In January of this year, as a follow on to its cybersecurity strategy concept paper published in December, the Department of Health and Human Services (HHS) introduced Health and Public Health Sector (HPH) Cybersecurity Performance Goals (CPG) to help healthcare organizations prioritize the implementation of high-impact cybersecurity practices.
HHS has broken the goals down into Essential and Enhanced goals, defined as follows:
Essential Goals: Intended to help healthcare organizations address common vulnerabilities by setting a floor of safeguards that will better protect them from cyberattacks, improve response when events occur, and minimize residual risk.
Enhanced Goals: Intended to help healthcare organizations mature their cybersecurity capabilities and reach the next level of defense needed to protect against additional attack vectors.

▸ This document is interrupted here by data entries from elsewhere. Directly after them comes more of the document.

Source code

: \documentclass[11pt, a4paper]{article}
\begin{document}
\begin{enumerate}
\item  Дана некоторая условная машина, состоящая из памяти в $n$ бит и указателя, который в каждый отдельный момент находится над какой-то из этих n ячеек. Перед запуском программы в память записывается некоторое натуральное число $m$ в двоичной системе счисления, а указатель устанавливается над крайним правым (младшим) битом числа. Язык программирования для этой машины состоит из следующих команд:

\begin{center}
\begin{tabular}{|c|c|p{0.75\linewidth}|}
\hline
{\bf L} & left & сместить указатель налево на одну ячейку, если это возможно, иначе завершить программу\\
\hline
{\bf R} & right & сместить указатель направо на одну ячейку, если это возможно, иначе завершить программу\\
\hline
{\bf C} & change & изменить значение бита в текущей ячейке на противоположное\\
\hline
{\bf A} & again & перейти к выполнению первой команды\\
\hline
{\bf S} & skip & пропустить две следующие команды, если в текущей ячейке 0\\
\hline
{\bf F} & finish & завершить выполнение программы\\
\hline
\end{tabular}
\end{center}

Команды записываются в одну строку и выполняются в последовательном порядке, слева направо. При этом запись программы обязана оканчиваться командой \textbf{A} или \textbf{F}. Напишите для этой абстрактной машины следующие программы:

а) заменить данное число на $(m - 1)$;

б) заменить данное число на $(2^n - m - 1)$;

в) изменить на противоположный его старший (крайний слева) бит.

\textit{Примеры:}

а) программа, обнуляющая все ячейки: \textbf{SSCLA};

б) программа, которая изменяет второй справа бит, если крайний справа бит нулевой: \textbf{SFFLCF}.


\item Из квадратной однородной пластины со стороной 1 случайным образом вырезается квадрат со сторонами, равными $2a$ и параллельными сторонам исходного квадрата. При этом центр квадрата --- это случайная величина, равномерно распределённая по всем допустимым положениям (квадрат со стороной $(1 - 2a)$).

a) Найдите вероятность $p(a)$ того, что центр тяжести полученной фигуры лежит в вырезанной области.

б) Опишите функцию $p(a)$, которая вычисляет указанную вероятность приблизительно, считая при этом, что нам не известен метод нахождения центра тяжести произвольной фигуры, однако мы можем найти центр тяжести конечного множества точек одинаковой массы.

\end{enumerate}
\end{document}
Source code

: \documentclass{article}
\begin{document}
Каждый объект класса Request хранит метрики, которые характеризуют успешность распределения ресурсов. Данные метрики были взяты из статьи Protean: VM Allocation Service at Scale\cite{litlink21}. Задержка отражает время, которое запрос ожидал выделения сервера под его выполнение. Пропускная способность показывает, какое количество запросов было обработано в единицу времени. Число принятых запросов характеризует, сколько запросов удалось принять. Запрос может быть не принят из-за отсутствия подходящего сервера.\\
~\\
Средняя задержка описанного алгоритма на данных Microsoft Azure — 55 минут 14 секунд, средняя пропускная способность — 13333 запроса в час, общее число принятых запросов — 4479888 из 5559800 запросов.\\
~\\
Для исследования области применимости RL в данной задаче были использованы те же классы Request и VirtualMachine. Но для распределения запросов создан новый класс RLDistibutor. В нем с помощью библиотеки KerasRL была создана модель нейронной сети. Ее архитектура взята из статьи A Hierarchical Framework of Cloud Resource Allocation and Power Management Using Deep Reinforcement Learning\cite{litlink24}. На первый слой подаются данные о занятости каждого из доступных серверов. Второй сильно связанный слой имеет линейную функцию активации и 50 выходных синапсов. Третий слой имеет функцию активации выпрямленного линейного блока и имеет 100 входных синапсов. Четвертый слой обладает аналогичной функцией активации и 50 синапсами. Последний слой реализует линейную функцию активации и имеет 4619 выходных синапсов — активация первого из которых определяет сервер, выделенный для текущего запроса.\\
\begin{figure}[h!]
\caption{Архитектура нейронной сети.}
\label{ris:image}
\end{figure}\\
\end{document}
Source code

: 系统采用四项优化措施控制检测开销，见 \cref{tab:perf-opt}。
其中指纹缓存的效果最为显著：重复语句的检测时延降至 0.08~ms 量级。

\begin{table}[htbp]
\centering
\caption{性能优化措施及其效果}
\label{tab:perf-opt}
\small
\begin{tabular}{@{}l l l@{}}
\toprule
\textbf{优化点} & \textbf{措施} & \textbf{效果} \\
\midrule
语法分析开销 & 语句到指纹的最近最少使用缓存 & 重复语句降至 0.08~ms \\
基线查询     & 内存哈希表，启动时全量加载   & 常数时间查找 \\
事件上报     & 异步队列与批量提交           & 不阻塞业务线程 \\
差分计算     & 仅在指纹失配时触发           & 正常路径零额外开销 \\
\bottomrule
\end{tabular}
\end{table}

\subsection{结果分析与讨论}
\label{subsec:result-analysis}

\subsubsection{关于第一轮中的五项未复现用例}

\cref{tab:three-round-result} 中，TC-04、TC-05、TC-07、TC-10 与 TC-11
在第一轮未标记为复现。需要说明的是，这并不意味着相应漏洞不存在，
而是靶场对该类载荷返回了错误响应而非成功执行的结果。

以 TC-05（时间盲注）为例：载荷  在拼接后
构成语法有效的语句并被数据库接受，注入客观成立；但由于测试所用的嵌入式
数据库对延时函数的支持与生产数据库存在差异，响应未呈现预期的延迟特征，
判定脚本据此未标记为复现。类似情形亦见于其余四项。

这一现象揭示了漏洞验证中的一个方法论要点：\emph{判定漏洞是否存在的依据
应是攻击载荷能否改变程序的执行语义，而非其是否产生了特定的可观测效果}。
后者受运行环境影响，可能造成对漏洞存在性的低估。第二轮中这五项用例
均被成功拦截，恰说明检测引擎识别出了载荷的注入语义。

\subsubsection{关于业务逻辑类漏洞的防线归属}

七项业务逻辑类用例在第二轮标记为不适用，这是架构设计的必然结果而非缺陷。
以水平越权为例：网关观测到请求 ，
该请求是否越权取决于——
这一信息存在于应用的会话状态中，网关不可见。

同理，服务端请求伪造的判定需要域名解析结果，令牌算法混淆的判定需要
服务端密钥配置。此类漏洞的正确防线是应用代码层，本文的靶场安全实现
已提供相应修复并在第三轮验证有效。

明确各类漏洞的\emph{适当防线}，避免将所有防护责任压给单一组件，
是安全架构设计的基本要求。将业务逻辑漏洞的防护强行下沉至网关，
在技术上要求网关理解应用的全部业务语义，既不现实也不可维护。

These goals are (for now) a voluntary subset of cybersecurity practices that healthcare organizations, and healthcare delivery organizations in particular, can reference to strengthen cyber preparedness, improve cyber resiliency, and ultimately protect patient health information and safety.
The goals are informed by select references to the 405(d) Health Industry Cybersecurity Practices (HICP), the NIST Cybersecurity Framework (CSF), the NIST Special Publication 800-53rev5 Controls, and the 2023 Hospital Cyber Resiliency Landscape Analysis.
The CPGs may serve as inputs into future regulatory requirements, including changes to the HIPAA Security Rule, which HHS has stated it will begin the process of revising in the spring of 2024.
These goals are not a replacement for requirements under HIPAA, including the requirement to perform ongoing risk analysis of all information systems with ePHI.
Putting CPGs in Perspective
The establishment of well-defined, healthcare-specific cybersecurity performance goals is a positive step forward in bringing attention to and prioritizing certain foundational outcomes for cyber hygiene. However, the CPGs are not all-inclusive, do not distinguish between organization size or complexity, and do not make reference to the requirement to address each organization’s unique risks.
We are glad to see that the CPGs provide references to specific outcomes from existing frameworks, control sets, and practice guides already used in healthcare, such as the 405(d) HICP, NIST CSF v1.1, and NIST Special Publication 800-53 rev5. Clearwater’s solutions are all based on the aforementioned standards, so they already align to the CPGs while also going further.
The CPGs reflect intended outcomes of a very basic subset of security practices that HHS believes should be prioritized to mitigate threats broadly facing the healthcare industry. While this approach can be helpful for some organizations, the referenced practices and controls were likely intentionally “watered down” in an attempt to make the CPGs more achievable and to avoid the perception of placing additional burdens on an industry struggling financially.
We are concerned that this might create further confusion and lure some organizations into a false sense of security. It’s crucial that healthcare organizations don’t stop at the essential goals. They must be on a journey to implement more robust practices, such as those referenced in the enhanced goals and the additional practices cited in 405(d) HICP.
To be clear—we don’t want to see more regulation or financial burden placed on the industry. We believe that Congress must act to provide resources to smaller healthcare providers, including funding through grants and rebates, to address cybersecurity risks at a level that is appropriate to protect the safety of patients. Robust security practices based on industry standards, including ongoing risk management, must happen at all healthcare organizations—this is the only path forward to win the war against cyber criminals, and accomplishing this is only realistic with support from our government.
Recommended Steps
Healthcare organizations should continue to leverage the NIST CSF and implement the 405(d) Health Industry Cybersecurity Practices that were specifically designed to address the top five cybersecurity threats to the healthcare and public health sectors. Doing so will achieve all the CPGs and meet the healthcare industry’s best practices that address the top five cybersecurity threats facing healthcare.
Most importantly, healthcare organizations must conduct a comprehensive risk analysis of all their systems with electronic protected health information (as required by the HIPAA Security Rule) and determine the level of unique residual risk that exists in each organization and each of its information systems with ePHI. While conducting a risk analysis is not mentioned as a “goal” itself, it is required by the HIPAA Security Rule, a key component of the NIST CSF Implementation Guide, and also a part of HICP. It allows an organization to understand risk that exists even after foundational controls and practices are implemented and to make informed decisions on how to treat that risk.